Section 5.02. Remedies. If an Event of Default shall occur and be continuing, then Financial Guaranty may take whatever action at law or in equity may appear necessary or desirable, including, without limitation, legal action for the specific performance of any covenant made by the Issuer or any of the Companies herein and any financing document and, to the extent applicable and permissible under the Transaction Documents, the pursuit of remedies available under the Transaction Documents to collect the amounts then due and thereafter to become due under this Insurance Agreement, or to enforce performance and observance of any obligation, agreement or covenant of the Issuer or the Companies under this Insurance Agreement or under the Transaction Documents.
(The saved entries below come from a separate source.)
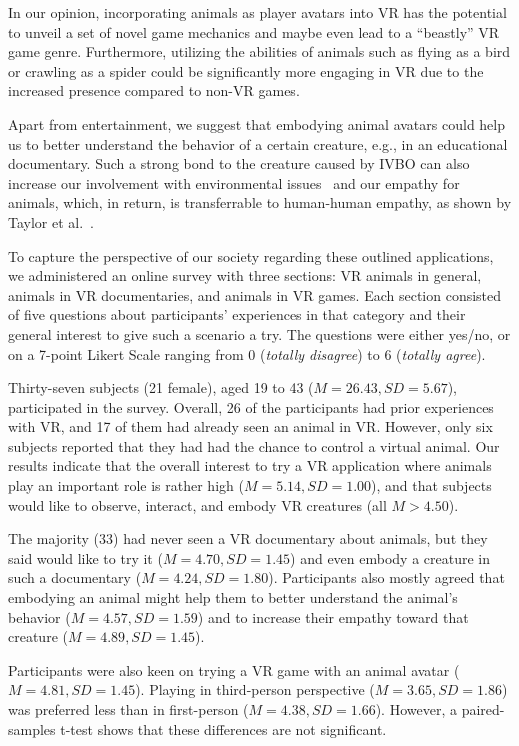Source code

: In our opinion, incorporating animals as player avatars into VR has the potential to unveil a set of novel game mechanics and maybe even lead to a ``beastly'' VR game genre. Furthermore, utilizing the abilities of animals such as flying as a bird or crawling as a spider could be significantly more engaging in VR due to the increased presence compared to non-VR games.

Apart from entertainment, we suggest that embodying animal avatars could help us to better understand the behavior of a certain creature, e.g., in an educational documentary. Such a strong bond to the creature caused by IVBO can also increase our involvement with environmental issues~\cite{ahn2016experiencing,berenguer2007effect} and our empathy for animals, which, in return, is transferrable to human-human empathy, as shown by Taylor et al.~.

To capture the perspective of our society regarding these outlined applications, we administered an online survey with three sections: VR animals in general, animals in VR documentaries, and animals in VR games. Each section consisted of five questions about participants' experiences in that category and their general interest to give such a scenario a try. The questions were either yes/no, or on a 7-point Likert Scale ranging from 0 (\textit{totally disagree}) to 6 (\textit{totally agree}).

Thirty-seven subjects (21 female), aged 19 to 43 ($M = 26.43, SD = 5.67$), participated in the survey. Overall, 26 of the participants had prior experiences with VR, and 17 of them had already seen an animal in VR. However, only six subjects reported that they had had the chance to control a virtual animal. Our results indicate that the overall interest to try a VR application where animals play an important role is rather high ($M = 5.14, SD = 1.00$), and that subjects would like to observe, interact, and embody VR creatures (all $M > 4.50$).

The majority (33) had never seen a VR documentary about animals, but they said would like to try it ($M = 4.70, SD = 1.45$) and even embody a creature in such a documentary ($M = 4.24, SD = 1.80$). Participants also mostly agreed that embodying an animal might help them to better understand the animal's behavior ($M = 4.57, SD = 1.59$) and to increase their empathy toward that creature ($M = 4.89, SD = 1.45$).

Participants were also keen on trying a VR game with an animal avatar ($M = 4.81, SD = 1.45$). Playing in third-person perspective ($M = 3.65, SD = 1.86$) was preferred less than in first-person ($M = 4.38, SD = 1.66$). However, a paired-samples t-test shows that these differences are not significant.

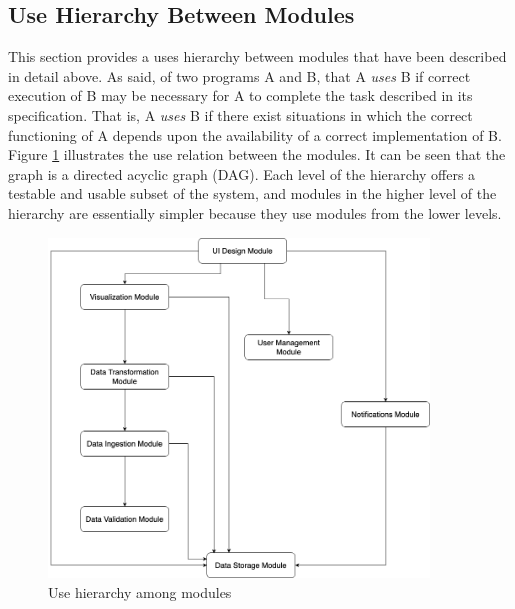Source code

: \documentclass[12pt, titlepage]{article}
\begin{document}
\begin{description}
\begin{description}
\section{Use Hierarchy Between Modules} \label{SecUse}
This section provides a uses hierarchy between modules that have been described in detail 
above. As \citet{Parnas1978} said, of two programs A and B, that A {\em uses} B if correct 
execution of B may be necessary for A to complete the task described in its specification.
That is, A {\em uses} B if there exist situations in which the correct functioning of A 
depends upon the availability of a correct implementation of B.\\
\newline
Figure \ref{FigUH} illustrates the use relation between the modules. It can be seen that 
the graph is a directed acyclic graph (DAG). Each level of the hierarchy offers a testable
and usable subset of the system, and modules in the higher level of the hierarchy are 
essentially simpler because they use modules from the lower levels.

\begin{figure}[H]
\centering
\includegraphics[width=0.9\textwidth]{Diagrams/uses hierarchy.png}
\caption{Use hierarchy among modules}
\label{FigUH}
\end{figure}


\end{description}
\end{description}
\end{document}
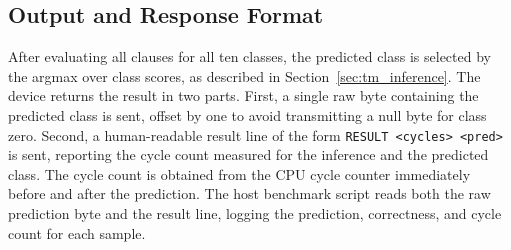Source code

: \subsection{Output and Response Format}
\label{sec:output_format}

After evaluating all clauses for all ten classes, the predicted class is selected by the argmax over class scores, as described in Section~\ref{sec:tm_inference}. The device returns the result in two parts. First, a single raw byte containing the predicted class is sent, offset by one to avoid transmitting a null byte for class zero. Second, a human-readable result line of the form \texttt{RESULT <cycles> <pred>} is sent, reporting the cycle count measured for the inference and the predicted class. The cycle count is obtained from the CPU cycle counter immediately before and after the prediction. The host benchmark script reads both the raw prediction byte and the result line, logging the prediction, correctness, and cycle count for each sample.

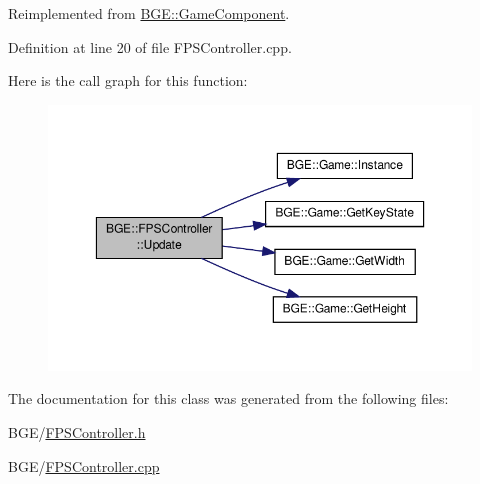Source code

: Reimplemented from \hyperlink{class_b_g_e_1_1_game_component_ac8e444827ee0be9ad654cdff4d15f071}{B\-G\-E\-::\-Game\-Component}.



Definition at line 20 of file F\-P\-S\-Controller.\-cpp.



Here is the call graph for this function\-:
\nopagebreak
\begin{figure}[H]
\begin{center}
\leavevmode
\includegraphics[width=350pt]{class_b_g_e_1_1_f_p_s_controller_aeb3dc9b60c65a3f36fbd8c88e2257de3_cgraph}
\end{center}
\end{figure}




The documentation for this class was generated from the following files\-:\begin{DoxyCompactItemize}
\item 
B\-G\-E/\hyperlink{_f_p_s_controller_8h}{F\-P\-S\-Controller.\-h}\item 
B\-G\-E/\hyperlink{_f_p_s_controller_8cpp}{F\-P\-S\-Controller.\-cpp}\end{DoxyCompactItemize}
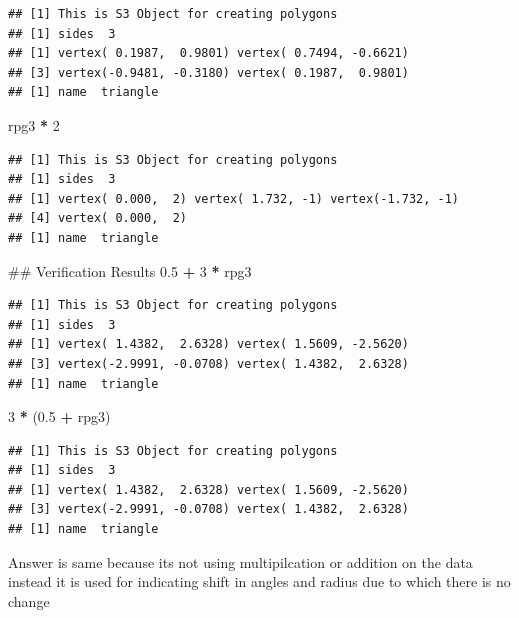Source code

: \documentclass[]{article}
\newenvironment{Shaded}{\begin{snugshade}}{\end{snugshade}}
\newcommand{\DecValTok}[1]{\textcolor[rgb]{0.00,0.00,0.81}{#1}}
\newcommand{\FloatTok}[1]{\textcolor[rgb]{0.00,0.00,0.81}{#1}}
\newcommand{\StringTok}[1]{\textcolor[rgb]{0.31,0.60,0.02}{#1}}
\newcommand{\OperatorTok}[1]{\textcolor[rgb]{0.81,0.36,0.00}{\textbf{#1}}}
\newcommand{\NormalTok}[1]{#1}
\begin{document}
\begin{verbatim}
## [1] This is S3 Object for creating polygons
## [1] sides  3
## [1] vertex( 0.1987,  0.9801) vertex( 0.7494, -0.6621)
## [3] vertex(-0.9481, -0.3180) vertex( 0.1987,  0.9801)
## [1] name  triangle
\end{verbatim}

\begin{Shaded}
\begin{Highlighting}[]
\NormalTok{rpg3 }\OperatorTok{*}\StringTok{ }\DecValTok{2}
\end{Highlighting}
\end{Shaded}

\begin{verbatim}
## [1] This is S3 Object for creating polygons
## [1] sides  3
## [1] vertex( 0.000,  2) vertex( 1.732, -1) vertex(-1.732, -1)
## [4] vertex( 0.000,  2)
## [1] name  triangle
\end{verbatim}

\begin{Shaded}
\begin{Highlighting}[]
\NormalTok{## Verification Results}
\FloatTok{0.5} \OperatorTok{+}\StringTok{ }\DecValTok{3} \OperatorTok{*}\StringTok{ }\NormalTok{rpg3}
\end{Highlighting}
\end{Shaded}

\begin{verbatim}
## [1] This is S3 Object for creating polygons
## [1] sides  3
## [1] vertex( 1.4382,  2.6328) vertex( 1.5609, -2.5620)
## [3] vertex(-2.9991, -0.0708) vertex( 1.4382,  2.6328)
## [1] name  triangle
\end{verbatim}

\begin{Shaded}
\begin{Highlighting}[]
\DecValTok{3} \OperatorTok{*}\StringTok{ }\NormalTok{(}\FloatTok{0.5} \OperatorTok{+}\StringTok{ }\NormalTok{rpg3)}
\end{Highlighting}
\end{Shaded}

\begin{verbatim}
## [1] This is S3 Object for creating polygons
## [1] sides  3
## [1] vertex( 1.4382,  2.6328) vertex( 1.5609, -2.5620)
## [3] vertex(-2.9991, -0.0708) vertex( 1.4382,  2.6328)
## [1] name  triangle
\end{verbatim}

Answer is same because its not using multipilcation or addition on the
data instead it is used for indicating shift in angles and radius due to
which there is no change
\end{document}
All rights and remedies of Financial Guaranty under this Section 5.02 are cumulative and the exercise of any one remedy does not preclude the exercise of one or more of the other available remedies under this Insurance Agreement or under the Transaction Documents or now or hereafter existing at law or in equity. No delay or omission to exercise any right or power accruing under this Insurance Agreement, the Transaction Documents or any other financing document, or otherwise, upon the happening of any event set forth in Section 5.01, shall impair any such right or power or shall be construed to be a waiver thereof, but any such right and power may be exercised from time to time and as often as may be deemed expedient. In order to entitle Financial Guaranty to exercise any remedy reserved to Financial Guaranty in this Article, it shall not be necessary to give any notice, other than such notice as may be required by this Article.

Section 5.03. Default Related Provisions Under the Indenture or Agreement.

(a) In determining whether a payment default has occurred under the Indenture or whether a payment on the IQ Notes has been made under the authorizing document(s), no effect shall be given to payments made under the Policy.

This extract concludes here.